Oui, c’est cela le courage ! Et voici une autre réplique de Lalla Zouleikha qui n’a jamais essayé, par une quelconque feinte, de tirer son épingle du jeu ou sauver sa tête de l’échafaud. Ainsi, le jour de son exécution, elle lançait à ses bourreaux, alors qu’elle était menottée et torturée dans des conditions inhumaines :
- «Vous ne me faites pas peur ! Et d’abord, je ne suis pas une criminelle ! Les criminels, c’est vous ! Vous qui avez pris notre pays en otage, vous qui avez occulté notre Histoire, vous qui ignorez notre géographie et nos ancêtres, vous qui êtes en train de nous écraser aujourd’hui… Pour cela, je ne vous dirai rien du tout, car je sais à quoi je suis destinée… Vous allez me tuer, parce que vous êtes des sauvages et ainsi, pourquoi voulez-vous que je réponde à vos questions…, et que je donne les noms de mes compagnons? Non ! Je continuerai à vous cracher, en pleine figure ce que je pense de vous, de votre armée d’assassins, de vos méthodes de dissuasion, de vos intimidations ! En tout cas, cognez, faites-vous ce plaisir de me faire mal…, je serai pour vous, demain et toujours, l’œil de Caïn !»
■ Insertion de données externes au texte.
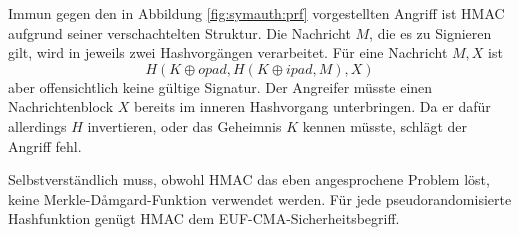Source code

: Immun gegen den in Abbildung \ref{fig:symauth:prf} vorgestellten Angriff
ist HMAC aufgrund seiner verschachtelten Struktur. Die Nachricht $M$,
die es zu Signieren gilt, wird in jeweils zwei Hash\-vorgängen
verarbeitet. Für eine Nachricht $M,X$ ist
\begin{equation*}
 H(K \oplus \textit{opad}, H(K \oplus \textit{ipad}, M), X)
\end{equation*} 
aber offensichtlich keine gültige Signatur. Der
Angreifer müsste einen Nachrichtenblock $X$ bereits im inneren
Hashvorgang unterbringen. Da er dafür allerdings $H$ invertieren, oder
das Geheimnis $K$ kennen müsste, schlägt der Angriff fehl.

Selbstverständlich muss, obwohl HMAC das eben angesprochene Problem
löst, keine Merkle-Dåmgard-Funktion verwendet werden. Für jede
pseudorandomisierte Hashfunktion genügt HMAC dem
EUF-CMA-Sicherheitsbegriff.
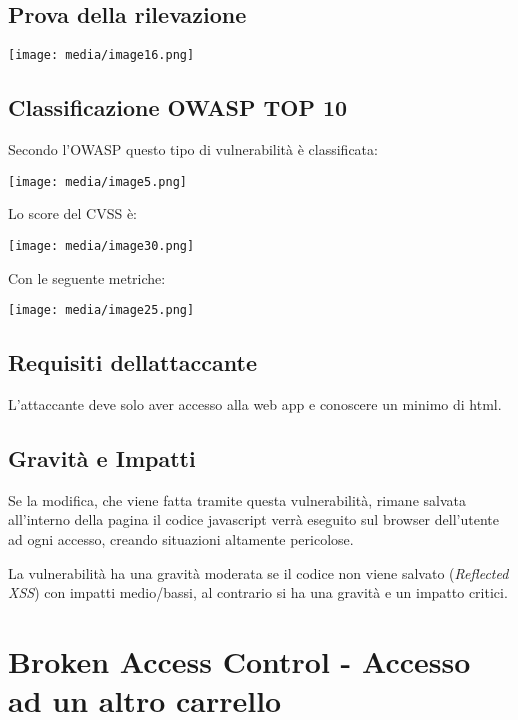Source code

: \subsection{Prova della rilevazione}\label{prova-della-rilevazione-1}

\texttt{[image: media/image16.png]}

\subsection{Classificazione OWASP TOP
10}\label{classificazione-owasp-top-10-1}

Secondo l'OWASP questo tipo di vulnerabilità è classificata:

\texttt{[image: media/image5.png]}

Lo score del CVSS è:

\texttt{[image: media/image30.png]}

Con le seguente metriche:

\texttt{[image: media/image25.png]}

\subsection{Requisiti
dell\textquotesingle attaccante}\label{requisiti-dellattaccante-1}

L'attaccante deve solo aver accesso alla web app e conoscere un minimo
di html.

\subsection{Gravità e Impatti}\label{gravituxe0-e-impatti-1}

Se la modifica, che viene fatta tramite questa vulnerabilità, rimane
salvata all'interno della pagina il codice javascript verrà eseguito sul
browser dell'utente ad ogni accesso, creando situazioni altamente
pericolose.

La vulnerabilità ha una gravità moderata se il codice non viene salvato
(\emph{Reflected XSS}) con impatti medio/bassi, al contrario si ha una
gravità e un impatto critici.

\section{Broken Access Control - Accesso ad un altro
carrello}\label{broken-access-control---accesso-ad-un-altro-carrello}

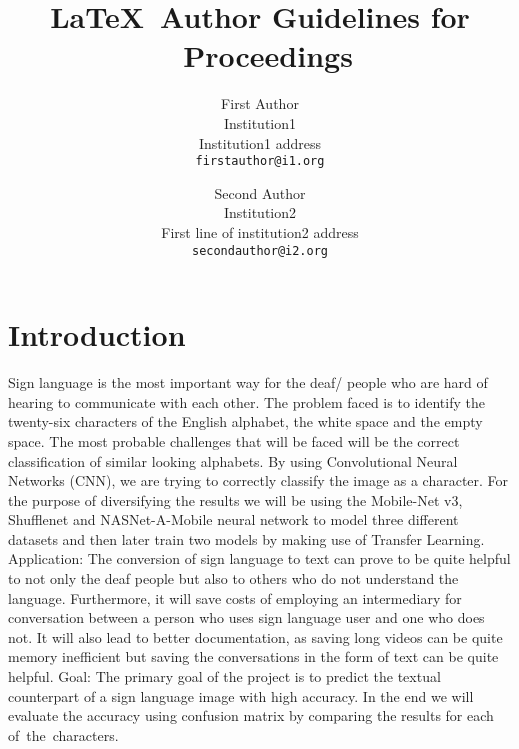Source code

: \documentclass[10pt,twocolumn,letterpaper]{article}
\begin{document}
  \title{\LaTeX\ Author Guidelines for \confName~Proceedings}

  \author{First Author\\
  Institution1\\
  Institution1 address\\
  {\tt\small firstauthor@i1.org}
  \and
  Second Author\\
  Institution2\\
  First line of institution2 address\\
  {\tt\small secondauthor@i2.org}
  }
  \maketitle


  \section{Introduction}
  \label{sec:intro}

Sign language is the most important way for the deaf/ people who are hard of hearing to communicate with each other. The problem faced is to identify the twenty-six characters of the English alphabet, the white space and the empty space. The most probable challenges that will be faced will be the correct classification of similar looking alphabets. By using Convolutional Neural Networks (CNN), we are trying to correctly classify the image as a character. For the purpose of diversifying the results we will be using the Mobile-Net v3, Shufflenet and NASNet-A-Mobile neural network to model three different datasets and then later train two models by making use of Transfer Learning.
Application: The conversion of sign language to text can prove to be quite helpful to not only the deaf people but also to others who do not understand the language. Furthermore, it will save costs of employing an intermediary for conversation between a person who uses sign language user and one who does not. It will also lead to better documentation, as saving long videos can be quite memory inefficient but saving the conversations in the form of text can be quite helpful.
Goal: The primary goal of the project is to predict the textual counterpart of a sign language image with high accuracy. In the end we will evaluate the accuracy using confusion matrix by comparing the results for each of the characters.
\end{document}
Cependant, de cette épopée au «féminin», il ne reste que quelques bribes insignifiantes dans la mémoire des générations et des sociétés, sinon aucune. Conséquence, la femme est restée donc une orpheline de l’Histoire, la grande absente dans l’histoire, de l’Histoire, écrira Amar Belkhodja, en préfaçant cet ouvrage qui sort un peu de l’ordinaire. Ainsi, la plume au clair, dira-t-il encore, Kamel Bouchama a résolu de s’engager pour combler une partie de ce déficit qui désavantage la femme. Il est parti sur les traces de celle qui se trouvait loin d’échapper à son destin, parce qu’elle aura vécu dans un milieu familial qui déployait une activité intense dans le mouvement nationaliste.
Le destin d’«une moudjahida au tempérament de feu», selon le mot de Leïla Boukli (cité par l’auteur). Et ce tempérament, nous pouvons le découvrir et le comprendre dans toutes les pages de Lalla Zouleikha, la mère des résistants. Nous saurons à travers de nombreuses actions qu’elle ne pouvait le dissimuler et l’enfermer au chaud, dans son cœur, car il serait sorti malgré elle pour désigner une battante qui n’a jamais su, de son vivant, courber l’échine, en s’effaçant devant ses adversaires, sans contrepartie.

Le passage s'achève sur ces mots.